Editorial cartooning Politics

FAIR Reports: A “Double Standard in Israel/Palestine Cartooning”

“Watch your step,” says the soldier as he and a medic lead a hostage over a mound of corpses labeled “Over 40,000 Palestinians killed…” The caption reads, “Some Israeli Hostages Are Home After Years of Merciless War.” This cartoon by Jeff Danzinger (Rutland Herald, 1/20/25) was selected by editorial page editor Tony Doris to run in the Palm Beach Post (1/26/25).

That Doris and Danzinger are both of Jewish descent did not deter the complainers. Neither did their politics. Doris (Stet News, 3/2/25) describes himself as pro-Israel, as well as the Post‘s “only Jewish editor.” Danzinger told comics scholar Kent Worcester (Comics Journal, 11/05) that he agreed “with a great many things that the Republicans have been traditionally for,” and that he voted for George H.W. Bush twice.
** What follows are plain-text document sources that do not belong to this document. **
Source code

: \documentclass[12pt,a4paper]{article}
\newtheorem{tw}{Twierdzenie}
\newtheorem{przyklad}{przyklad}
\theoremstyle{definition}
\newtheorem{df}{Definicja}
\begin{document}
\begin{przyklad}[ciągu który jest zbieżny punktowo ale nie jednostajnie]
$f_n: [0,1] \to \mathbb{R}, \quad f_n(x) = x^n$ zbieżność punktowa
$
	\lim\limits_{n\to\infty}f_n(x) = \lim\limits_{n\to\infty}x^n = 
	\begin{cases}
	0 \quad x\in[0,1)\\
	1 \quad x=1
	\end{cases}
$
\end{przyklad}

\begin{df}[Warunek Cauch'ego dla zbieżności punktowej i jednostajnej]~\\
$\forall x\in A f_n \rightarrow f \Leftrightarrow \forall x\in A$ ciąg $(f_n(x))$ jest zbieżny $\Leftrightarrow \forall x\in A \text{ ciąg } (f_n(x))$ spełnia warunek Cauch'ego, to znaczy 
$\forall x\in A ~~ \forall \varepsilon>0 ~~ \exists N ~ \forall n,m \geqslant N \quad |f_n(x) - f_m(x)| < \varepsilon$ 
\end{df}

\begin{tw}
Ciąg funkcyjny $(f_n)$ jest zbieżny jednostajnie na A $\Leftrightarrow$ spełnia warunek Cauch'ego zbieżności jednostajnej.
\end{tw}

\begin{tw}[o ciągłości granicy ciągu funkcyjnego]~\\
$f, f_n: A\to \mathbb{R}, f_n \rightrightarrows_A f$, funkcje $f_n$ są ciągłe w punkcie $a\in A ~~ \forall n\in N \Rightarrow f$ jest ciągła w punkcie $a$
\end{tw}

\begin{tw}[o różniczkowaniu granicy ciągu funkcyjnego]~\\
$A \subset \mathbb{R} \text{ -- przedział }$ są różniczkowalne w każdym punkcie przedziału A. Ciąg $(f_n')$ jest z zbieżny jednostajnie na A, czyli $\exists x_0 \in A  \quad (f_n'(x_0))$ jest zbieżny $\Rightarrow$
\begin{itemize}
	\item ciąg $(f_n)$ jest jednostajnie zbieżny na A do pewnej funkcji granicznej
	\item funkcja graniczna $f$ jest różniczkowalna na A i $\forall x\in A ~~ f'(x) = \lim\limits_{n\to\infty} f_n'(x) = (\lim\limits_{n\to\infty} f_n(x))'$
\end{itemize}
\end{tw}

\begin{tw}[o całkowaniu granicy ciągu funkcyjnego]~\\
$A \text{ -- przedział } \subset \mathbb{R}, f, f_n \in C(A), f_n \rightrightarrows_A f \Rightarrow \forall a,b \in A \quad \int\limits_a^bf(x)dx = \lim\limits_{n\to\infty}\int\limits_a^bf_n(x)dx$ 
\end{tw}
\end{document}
Doris’ ordeal was similar to the one cartoonist Rob Rogers suffered ten years ago. Rogers drew Palestinians huddled in a tiny prison, beset on all sides by missiles and Israeli soldiers. “Why do they hate us so much?” one trooper muses (Pittsburgh Post-Gazette, 8/7/14).

This cartoon, too, was characterized by pro-Israel readers as antisemitic. Richard Krugel of the Jewish Community Relations Council of Metropolitan Detroit proclaimed it something “out of the Nazi propaganda sheet Der Shturmer [sic]” (Oakland Press, 8/8/14).

or elsewise:

Editorial cartoonists often make a false connection between pro-Palestine activism and antisemitism.

Political cartoonists routinely compare Palestinians and the Palestinian cause to Nazis and Nazism … Kirk Walters showed pro-Palestine protesters as tiki-torch wielding white supremacists. One protester looked identical to Adolf Hitler (King Features, 10/18/23).

Symbols of Palestinian identity are equated with nefariousness. Two-time Pulitzer winner Michael Ramirez (Las Vegas Review-Journal, 5/2/24) explicitly placed the Palestinian flag at a rally side by side with a sign reading “We Side With Evil.” Other signs read “We Heart Terrorists” and “We Support Hamas.” Three days later, Ramirez (Las Vegas Review-Journal, 5/5/24) pinned a button reading “Hate” on a keffiyeh-wearing protester.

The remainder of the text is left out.